I’m going to blame my husband on this one; I was doing so well yesterday, topping out at just under 1700 calories for the day once I had finished dinner. And then he came home from an evening at the pub with his work mates carrying a pizza and a variety of antipasti to share (presumably to make up for coming home so late with a sweet smelling pizza I can’t have!). So I ended up having some mozzarella, a bit of Parma ham, a few sundried tomatoes . . . I was thinking of having the popcorn anyways as I watched TV, and somehow I failed to put it away when my man came home with other nibbles.

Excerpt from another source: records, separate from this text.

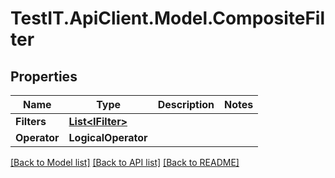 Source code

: # TestIT.ApiClient.Model.CompositeFilter

## Properties

Name | Type | Description | Notes
------------ | ------------- | ------------- | -------------
**Filters** | [**List&lt;IFilter&gt;**](IFilter.md) |  | 
**Operator** | **LogicalOperator** |  | 

[[Back to Model list]](../README.md#documentation-for-models) [[Back to API list]](../README.md#documentation-for-api-endpoints) [[Back to README]](../README.md)

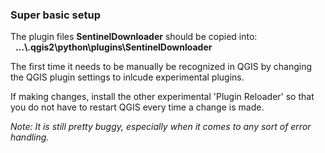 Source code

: ### Super basic setup

The plugin files **SentinelDownloader** should be copied into:
  **...\\.qgis2\\python\\plugins\\SentinelDownloader**

The first time it needs to be manually be recognized in QGIS by changing
the QGIS plugin settings to inlcude experimental plugins.

If making changes, install the other experimental 'Plugin Reloader' so that you
do not have to restart QGIS every time a change is made.

_Note:_
_It is still pretty buggy, especially when it comes to any sort of error handling._
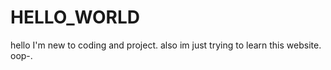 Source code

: # HELLO_WORLD
hello I'm new to coding and project. also im just trying to learn this website. oop-.
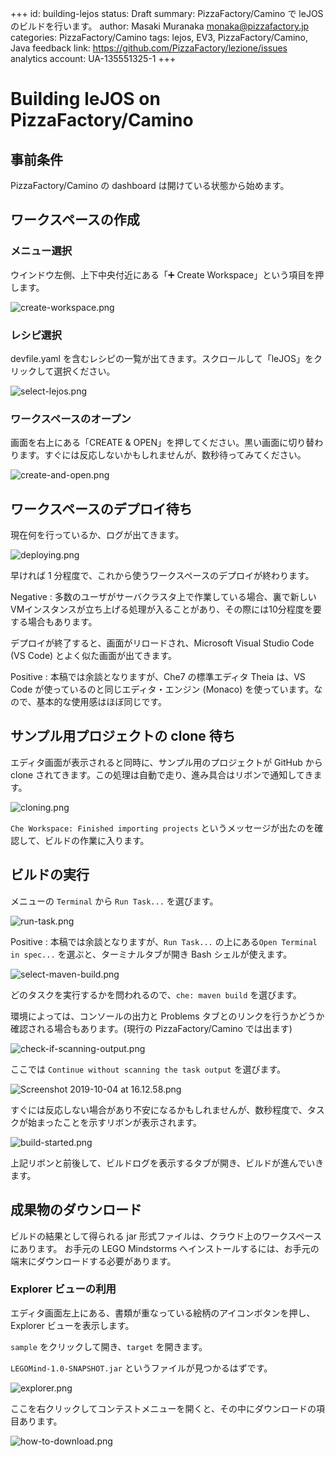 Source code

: +++
id: building-lejos
status: Draft
summary: PizzaFactory/Camino で leJOS のビルドを行います。
author: Masaki Muranaka <monaka@pizzafactory.jp>
categories: PizzaFactory/Camino
tags: lejos, EV3, PizzaFactory/Camino, Java
feedback link: https://github.com/PizzaFactory/lezione/issues
analytics account: UA-135551325-1
+++

# Building leJOS on PizzaFactory/Camino

## 事前条件

PizzaFactory/Camino の dashboard は開けている状態から始めます。

## ワークスペースの作成

### メニュー選択

ウインドウ左側、上下中央付近にある「➕ Create Workspace」という項目を押します。

![create-workspace.png](create-workspace.png)

### レシピ選択

devfile.yaml を含むレシピの一覧が出てきます。スクロールして「leJOS」をクリックして選択ください。

![select-lejos.png](select-lejos.png)


### ワークスペースのオープン

画面を右上にある「CREATE & OPEN」を押してください。黒い画面に切り替わります。すぐには反応しないかもしれませんが、数秒待ってみてください。

![create-and-open.png](create-and-open.png)

## ワークスペースのデプロイ待ち

現在何を行っているか、ログが出てきます。

![deploying.png](deploying.png)

早ければ 1 分程度で、これから使うワークスペースのデプロイが終わります。

Negative
: 多数のユーザがサーバクラスタ上で作業している場合、裏で新しいVMインスタンスが立ち上げる処理が入ることがあり、その際には10分程度を要する場合もあります。

デプロイが終了すると、画面がリロードされ、Microsoft Visual Studio Code (VS Code) とよく似た画面が出てきます。

Positive
: 本稿では余談となりますが、Che7 の標準エディタ Theia は、VS Code が使っているのと同じエディタ・エンジン (Monaco) を使っています。なので、基本的な使用感はほぼ同じです。

## サンプル用プロジェクトの clone 待ち

エディタ画面が表示されると同時に、サンプル用のプロジェクトが GitHub から clone されてきます。この処理は自動で走り、進み具合はリボンで通知してきます。

![cloning.png](cloning.png)

`Che Workspace: Finished importing projects` というメッセージが出たのを確認して、ビルドの作業に入ります。


## ビルドの実行

メニューの `Terminal` から `Run Task...` を選びます。

![run-task.png](run-task.png)

Positive
: 本稿では余談となりますが、`Run Task...` の上にある`Open Terminal in spec...` を選ぶと、ターミナルタブが開き Bash シェルが使えます。

![select-maven-build.png](select-maven-build.png)

どのタスクを実行するかを問われるので、`che: maven build` を選びます。

環境によっては、コンソールの出力と Problems タブとのリンクを行うかどうか確認される場合もあります。(現行の PizzaFactory/Camino では出ます)

![check-if-scanning-output.png](check-if-scanning-output.png)

ここでは `Continue without scanning the task output` を選びます。

![Screenshot 2019-10-04 at 16.12.58.png](https://qiita-image-store.s3.ap-northeast-1.amazonaws.com/0/5414/2b5baf40-c2d7-6ca6-ccf4-7d33e77521ed.png)

すぐには反応しない場合があり不安になるかもしれませんが、数秒程度で、タスクが始まったことを示すリボンが表示されます。

![build-started.png](build-started.png)

上記リボンと前後して、ビルドログを表示するタブが開き、ビルドが進んでいきます。


## 成果物のダウンロード

ビルドの結果として得られる jar 形式ファイルは、クラウド上のワークスペースにあります。
お手元の LEGO Mindstorms へインストールするには、お手元の端末にダウンロードする必要があります。

### Explorer ビューの利用

エディタ画面左上にある、書類が重なっている絵柄のアイコンボタンを押し、Explorer ビューを表示します。

`sample` をクリックして開き、`target` を開きます。

`LEGOMind-1.0-SNAPSHOT.jar` というファイルが見つかるはずです。

![explorer.png](explorer.png)

ここを右クリックしてコンテストメニューを開くと、その中にダウンロードの項目あります。

![how-to-download.png](how-to-download.png)
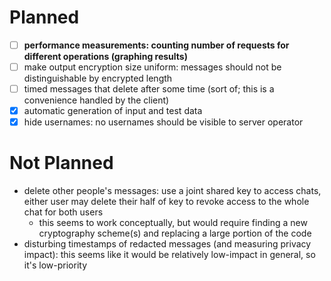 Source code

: Planned
=======

- [ ] **performance measurements: counting number of requests for different operations (graphing results)**
- [ ] make output encryption size uniform: messages should not be distinguishable by encrypted length
- [ ] timed messages that delete after some time (sort of; this is a convenience handled by the client)
- [x] automatic generation of input and test data
- [x] hide usernames: no usernames should be visible to server operator

Not Planned
===========

- delete other people's messages: use a joint shared key to access chats, either user may delete their half of key to revoke access to the whole chat for both users
  - this seems to work conceptually, but would require finding a new cryptography scheme(s) and replacing a large portion of the code
- disturbing timestamps of redacted messages (and measuring privacy impact): this seems like it would be relatively low-impact in general, so it's low-priority


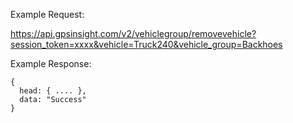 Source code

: Example Request:

https://api.gpsinsight.com/v2/vehiclegroup/removevehicle?session_token=xxxx&vehicle=Truck240&vehicle_group=Backhoes

Example Response:

    {
      head: { .... },
      data: "Success"
    }
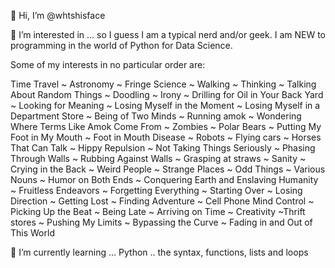 👋 Hi, I’m @whtshisface

👀 I’m interested in ... so I guess I am a typical nerd and/or geek. I am NEW to programming in the world of Python for Data Science. 

Some of my interests in no particular order are:

Time Travel ~ Astronomy ~ Fringe Science ~ Walking ~ Thinking ~ Talking About Random Things ~ Doodling ~ Irony ~ Drilling for Oil in Your Back Yard ~ Looking for Meaning  ~ Losing Myself in the Moment ~ Losing Myself in a Department Store ~ Being of Two Minds ~ Running amok ~ Wondering Where Terms Like Amok Come From ~ Zombies ~ Polar Bears ~ Putting My Foot in My Mouth ~ Foot in Mouth Disease ~ Robots ~ Flying cars ~ Horses That Can Talk ~ Hippy Repulsion ~ Not Taking Things Seriously ~ Phasing Through Walls ~ Rubbing Against Walls ~ Grasping at straws ~ Sanity ~ Crying in the Back ~ Weird People ~ Strange Places ~ Odd Things ~ Various Nouns ~ Humor on Both Ends ~ Conquering Earth and Enslaving Humanity ~ Fruitless Endeavors ~ Forgetting Everything ~ Starting Over ~ Losing Direction ~ Getting Lost ~ Finding Adventure ~ Cell Phone Mind Control ~ Picking Up the Beat ~ Being Late ~ Arriving on Time ~ Creativity ~Thrift stores ~ Pushing My Limits ~ Bypassing the Curve ~ Fading in and Out of This World

🌱 I’m currently learning ... Python .. the syntax, functions, lists and loops 

<!---
whtshisface/whtshisface is a ✨ special ✨ repository because its `README.md` (this file) appears on your GitHub profile.
You can click the Preview link to take a look at your changes.
--->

This being the case, my average daily calories intake for the week was about 1920, as opposed to the 1854 calories it would have been without last night’s nibbles. But this is OK as my average daily calories burned through exercise were 335, so I had a daily calorie deficit of over 200 calories, so I should still be on track to lose a couple of pounds. Having said that, I am really not meeting my goal of keeping my daily calories below 1800 per day and creating a calorie deficit of 300-500 calories per day. However, I think I would rather lose the weight slowly with more enjoyment of my life and food, than push it and give up all treats for the next three months. Besides, while you cannot out-train a poor diet, I’m sure training for an hour five days a week does offset most of my weekly treats!
The Score:
Calories: | Protein: | Carbs: | Fat: | Alcohol: | Fibre: |
2151.82 | 124.12g | 227.47g | 82.62g | 0 | 35.01 |
23% | 42% | 35% | | ||
Calories burned through exercise: | Rest Day | |
What I ate:
Time | Item | Amount |
06:30 | Vitamins - Centrum Advance A to Zinc, 400iu of Vitamin E, 1000iu Vitamin D3 and 500mg Glucosamine sulphate | 1 each |
Cold water | 200mL | |
Mattesson's Turkey rashers | 3 rashers | |
Gluten Free fruit muesli | 70g | |
Alpro Soy milk | 120mL | |
Sainsbury's pressed apple and cherry juice | 200mL | |
09:30 | Sainsbury's fruit and seed mix | 40g |
Brazil nuts | 6g | |
13:00 | King Prawn stir fry in Oyster sauce | 300g |
Merchant Gourmet tinned puy lentils | 100g | |
13:30 | Lindt Excellence 70% cocoa dark chocolate | 20g |
14:00 | Green Tea | 250mL |
17:00 | Sponser Protein Snack bar | 1 bar |
Orange, mango and cinnamon tea | 250mL | |
20:00 | Home-made chicken risotto | 300g |
Autumn Slaw (Leon's Recipe book) | 114g | |
21:00 | Buffalo mozzarella | 1/2 a ball |
Parma ham | 2 thin slices | |
Sun dried tomatoes | 4 slices | |
21:30 | Butterkist Microwave butter popcorn | 18g popped |
Plus 500 to 1500mL of cold water sipped from a water bottle throughout the day.